Source data:

**********

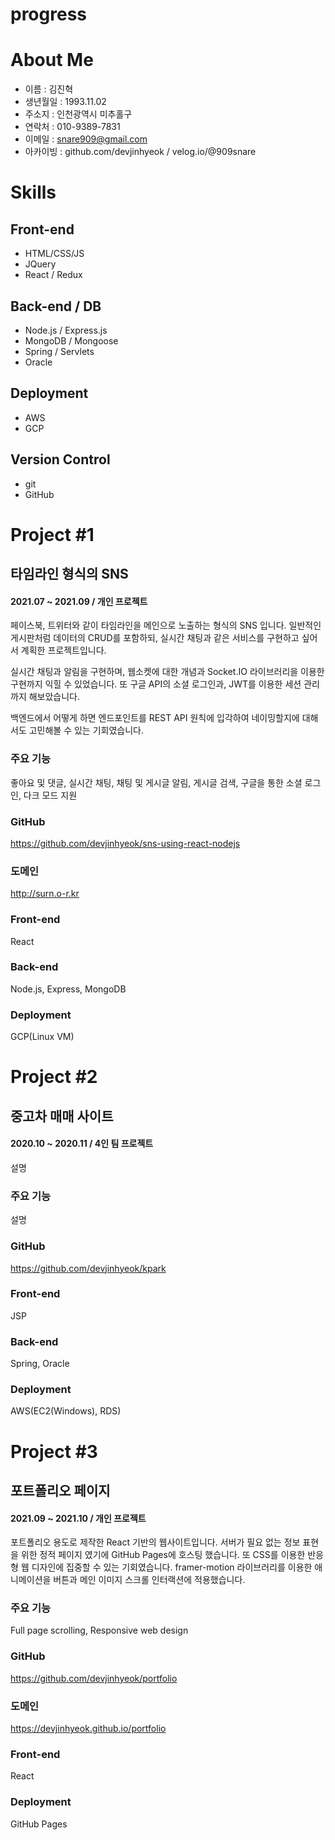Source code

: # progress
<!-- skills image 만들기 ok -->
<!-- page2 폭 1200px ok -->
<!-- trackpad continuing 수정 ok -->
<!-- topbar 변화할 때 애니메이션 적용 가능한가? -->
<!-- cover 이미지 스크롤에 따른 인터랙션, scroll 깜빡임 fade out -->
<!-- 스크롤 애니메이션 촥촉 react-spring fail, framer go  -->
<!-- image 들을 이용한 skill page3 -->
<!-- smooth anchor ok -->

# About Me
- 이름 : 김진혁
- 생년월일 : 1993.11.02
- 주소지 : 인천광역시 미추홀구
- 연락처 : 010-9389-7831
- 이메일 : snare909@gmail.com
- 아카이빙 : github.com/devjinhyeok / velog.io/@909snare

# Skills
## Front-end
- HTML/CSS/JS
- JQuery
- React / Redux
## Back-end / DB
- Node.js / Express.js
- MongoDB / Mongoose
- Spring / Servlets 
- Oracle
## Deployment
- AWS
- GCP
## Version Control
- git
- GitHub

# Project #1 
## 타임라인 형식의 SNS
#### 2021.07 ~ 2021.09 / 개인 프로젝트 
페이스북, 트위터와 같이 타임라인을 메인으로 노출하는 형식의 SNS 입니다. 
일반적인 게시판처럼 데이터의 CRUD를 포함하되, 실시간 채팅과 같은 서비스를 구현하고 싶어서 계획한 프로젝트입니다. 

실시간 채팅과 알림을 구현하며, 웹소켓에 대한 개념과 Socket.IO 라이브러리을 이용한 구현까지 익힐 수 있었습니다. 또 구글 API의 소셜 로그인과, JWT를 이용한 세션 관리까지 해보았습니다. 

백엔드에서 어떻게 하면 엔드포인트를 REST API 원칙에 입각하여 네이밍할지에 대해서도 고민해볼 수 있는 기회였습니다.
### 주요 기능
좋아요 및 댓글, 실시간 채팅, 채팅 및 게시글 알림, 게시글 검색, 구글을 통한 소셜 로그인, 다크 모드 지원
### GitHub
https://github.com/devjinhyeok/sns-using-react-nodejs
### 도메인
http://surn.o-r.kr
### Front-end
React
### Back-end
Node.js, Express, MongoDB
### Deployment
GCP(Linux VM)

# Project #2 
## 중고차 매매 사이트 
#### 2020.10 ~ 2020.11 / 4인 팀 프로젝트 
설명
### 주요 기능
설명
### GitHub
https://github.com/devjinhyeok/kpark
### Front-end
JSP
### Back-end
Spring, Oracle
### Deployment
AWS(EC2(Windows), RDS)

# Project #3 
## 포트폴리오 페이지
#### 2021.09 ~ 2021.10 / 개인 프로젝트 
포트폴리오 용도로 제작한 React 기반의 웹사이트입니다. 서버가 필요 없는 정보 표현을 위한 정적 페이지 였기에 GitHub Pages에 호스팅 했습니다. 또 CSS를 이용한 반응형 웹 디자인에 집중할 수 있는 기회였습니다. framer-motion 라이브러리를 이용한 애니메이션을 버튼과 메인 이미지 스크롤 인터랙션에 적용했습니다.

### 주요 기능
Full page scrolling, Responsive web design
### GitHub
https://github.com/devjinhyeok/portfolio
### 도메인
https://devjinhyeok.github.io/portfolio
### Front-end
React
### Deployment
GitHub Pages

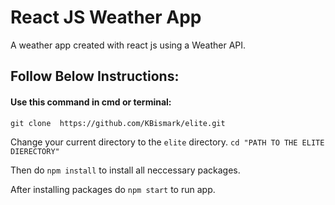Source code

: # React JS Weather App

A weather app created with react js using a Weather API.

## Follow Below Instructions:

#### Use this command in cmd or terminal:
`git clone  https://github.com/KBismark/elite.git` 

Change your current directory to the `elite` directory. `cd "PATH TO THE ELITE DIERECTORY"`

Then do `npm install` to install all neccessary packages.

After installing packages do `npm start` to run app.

**********

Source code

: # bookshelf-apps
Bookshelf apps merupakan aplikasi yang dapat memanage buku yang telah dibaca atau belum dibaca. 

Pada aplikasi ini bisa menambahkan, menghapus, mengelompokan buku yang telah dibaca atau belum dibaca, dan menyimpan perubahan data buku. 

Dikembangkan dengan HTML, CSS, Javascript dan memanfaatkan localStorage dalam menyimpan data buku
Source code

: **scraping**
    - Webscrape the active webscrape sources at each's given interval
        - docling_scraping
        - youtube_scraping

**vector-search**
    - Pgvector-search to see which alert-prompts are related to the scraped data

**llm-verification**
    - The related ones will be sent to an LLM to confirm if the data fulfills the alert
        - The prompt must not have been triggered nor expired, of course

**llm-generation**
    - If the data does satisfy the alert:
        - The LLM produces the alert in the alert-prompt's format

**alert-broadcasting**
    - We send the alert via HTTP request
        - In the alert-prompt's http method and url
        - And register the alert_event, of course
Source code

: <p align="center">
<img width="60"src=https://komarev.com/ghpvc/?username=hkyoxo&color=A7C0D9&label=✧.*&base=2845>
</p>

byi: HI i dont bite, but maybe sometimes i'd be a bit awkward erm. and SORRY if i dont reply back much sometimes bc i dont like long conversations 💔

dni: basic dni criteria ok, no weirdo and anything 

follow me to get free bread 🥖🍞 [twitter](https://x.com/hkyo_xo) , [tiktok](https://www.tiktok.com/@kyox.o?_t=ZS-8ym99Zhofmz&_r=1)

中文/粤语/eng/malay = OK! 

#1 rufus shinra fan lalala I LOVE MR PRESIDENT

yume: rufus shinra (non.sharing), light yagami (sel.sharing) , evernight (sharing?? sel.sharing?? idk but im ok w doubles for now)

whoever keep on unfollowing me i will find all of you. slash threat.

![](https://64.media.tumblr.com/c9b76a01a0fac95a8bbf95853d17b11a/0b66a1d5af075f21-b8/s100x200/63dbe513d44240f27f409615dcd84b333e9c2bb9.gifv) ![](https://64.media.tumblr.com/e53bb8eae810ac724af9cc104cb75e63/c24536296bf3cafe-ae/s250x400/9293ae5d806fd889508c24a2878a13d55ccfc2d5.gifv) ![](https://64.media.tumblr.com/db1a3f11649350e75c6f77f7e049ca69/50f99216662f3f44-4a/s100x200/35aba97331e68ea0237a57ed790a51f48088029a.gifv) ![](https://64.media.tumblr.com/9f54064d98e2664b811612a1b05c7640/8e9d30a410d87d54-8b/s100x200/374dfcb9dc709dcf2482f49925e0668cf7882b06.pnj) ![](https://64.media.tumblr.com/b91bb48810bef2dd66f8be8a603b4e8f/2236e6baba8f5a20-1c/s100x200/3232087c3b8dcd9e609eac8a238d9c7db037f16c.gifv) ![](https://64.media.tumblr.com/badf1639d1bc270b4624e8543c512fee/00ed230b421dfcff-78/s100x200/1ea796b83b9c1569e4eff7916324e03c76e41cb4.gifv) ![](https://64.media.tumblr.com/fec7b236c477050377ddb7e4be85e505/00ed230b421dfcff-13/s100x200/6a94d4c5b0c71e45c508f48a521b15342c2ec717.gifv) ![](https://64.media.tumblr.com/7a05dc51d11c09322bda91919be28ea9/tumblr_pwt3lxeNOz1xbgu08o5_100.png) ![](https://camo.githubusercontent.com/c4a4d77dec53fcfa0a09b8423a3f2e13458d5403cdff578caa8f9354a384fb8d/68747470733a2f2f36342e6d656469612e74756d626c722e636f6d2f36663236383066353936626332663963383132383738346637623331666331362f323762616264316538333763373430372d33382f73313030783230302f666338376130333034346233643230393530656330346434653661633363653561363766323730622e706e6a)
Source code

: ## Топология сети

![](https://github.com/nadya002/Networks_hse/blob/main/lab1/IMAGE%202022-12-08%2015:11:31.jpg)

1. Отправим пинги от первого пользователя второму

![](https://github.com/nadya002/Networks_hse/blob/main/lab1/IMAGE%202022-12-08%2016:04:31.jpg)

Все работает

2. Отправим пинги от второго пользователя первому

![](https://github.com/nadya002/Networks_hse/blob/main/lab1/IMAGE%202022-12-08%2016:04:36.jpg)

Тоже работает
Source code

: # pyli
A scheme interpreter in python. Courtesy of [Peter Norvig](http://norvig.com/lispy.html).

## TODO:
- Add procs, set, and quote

**********

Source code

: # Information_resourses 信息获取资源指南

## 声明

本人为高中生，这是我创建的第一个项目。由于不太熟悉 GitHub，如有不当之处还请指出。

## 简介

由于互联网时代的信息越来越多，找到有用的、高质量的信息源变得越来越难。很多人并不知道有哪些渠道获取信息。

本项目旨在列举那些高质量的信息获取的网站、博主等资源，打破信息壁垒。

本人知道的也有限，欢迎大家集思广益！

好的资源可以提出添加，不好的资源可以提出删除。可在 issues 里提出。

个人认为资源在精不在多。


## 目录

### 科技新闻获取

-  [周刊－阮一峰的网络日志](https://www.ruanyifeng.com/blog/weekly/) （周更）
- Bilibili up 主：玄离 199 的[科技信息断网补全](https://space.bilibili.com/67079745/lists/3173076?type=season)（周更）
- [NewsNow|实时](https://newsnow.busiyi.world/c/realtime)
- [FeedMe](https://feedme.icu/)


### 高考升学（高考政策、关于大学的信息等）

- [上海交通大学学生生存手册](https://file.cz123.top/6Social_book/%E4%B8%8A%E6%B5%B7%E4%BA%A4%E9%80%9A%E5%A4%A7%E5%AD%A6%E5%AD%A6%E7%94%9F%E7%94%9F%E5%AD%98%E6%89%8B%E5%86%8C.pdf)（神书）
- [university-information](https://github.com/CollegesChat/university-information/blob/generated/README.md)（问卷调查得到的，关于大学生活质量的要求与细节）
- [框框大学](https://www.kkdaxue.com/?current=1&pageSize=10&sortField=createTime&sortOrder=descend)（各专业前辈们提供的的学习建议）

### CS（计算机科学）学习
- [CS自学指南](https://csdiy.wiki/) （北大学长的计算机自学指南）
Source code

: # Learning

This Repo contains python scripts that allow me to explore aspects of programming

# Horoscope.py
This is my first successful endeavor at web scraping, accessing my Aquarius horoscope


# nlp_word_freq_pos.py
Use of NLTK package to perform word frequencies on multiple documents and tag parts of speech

**********

TASK INSTRUCTIONS:
Report each line in the entries where the string "using" occurs.

WRITTEN RESPONSE:
https://github.com/devjinhyeok/sns-using-react-nodejs
A weather app created with react js using a Weather API.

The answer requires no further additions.